Task brief
Restate the records below exactly. Pictures are not part of the copy.

Material for this exercise
_ _ _ _ _ _ _
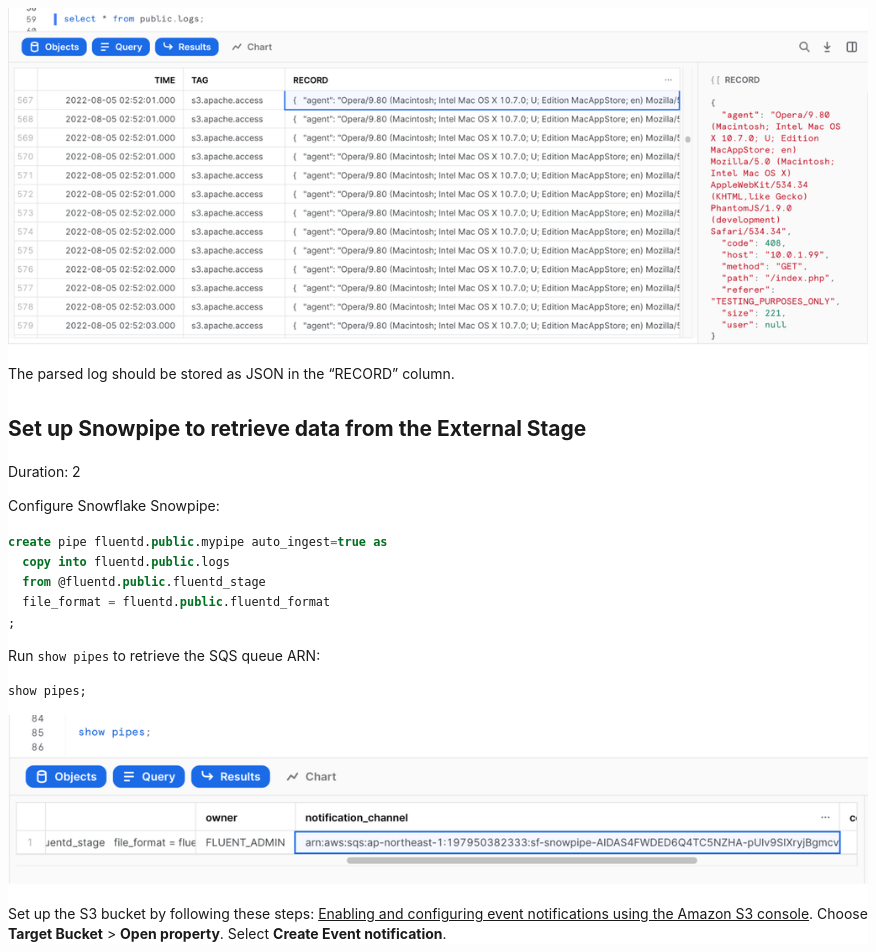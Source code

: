 ![](assets/image14.png)

The parsed log should be stored as JSON in the “RECORD” column.




## Set up Snowpipe to retrieve data from the External Stage
Duration: 2

Configure Snowflake Snowpipe:
```sql
create pipe fluentd.public.mypipe auto_ingest=true as
  copy into fluentd.public.logs
  from @fluentd.public.fluentd_stage
  file_format = fluentd.public.fluentd_format
;
```

Run `show pipes` to retrieve the SQS queue ARN:

``` sql
show pipes;
```

![](assets/image18.png)


Set up the S3 bucket by following these steps: [Enabling and configuring event notifications using the Amazon S3 console](https://docs.aws.amazon.com/AmazonS3/latest/userguide/enable-event-notifications.html).
Choose **Target Bucket** > **Open property**. Select **Create Event notification**.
_ _ _ _ _ _ _
Result below
Source code

: ![](assets/image14.png)

The parsed log should be stored as JSON in the “RECORD” column.




## Set up Snowpipe to retrieve data from the External Stage
Duration: 2

Configure Snowflake Snowpipe:
```sql
create pipe fluentd.public.mypipe auto_ingest=true as
  copy into fluentd.public.logs
  from @fluentd.public.fluentd_stage
  file_format = fluentd.public.fluentd_format
;
```

Run `show pipes` to retrieve the SQS queue ARN:

``` sql
show pipes;
```

![](assets/image18.png)


Set up the S3 bucket by following these steps: [Enabling and configuring event notifications using the Amazon S3 console](https://docs.aws.amazon.com/AmazonS3/latest/userguide/enable-event-notifications.html).
Choose **Target Bucket** > **Open property**. Select **Create Event notification**.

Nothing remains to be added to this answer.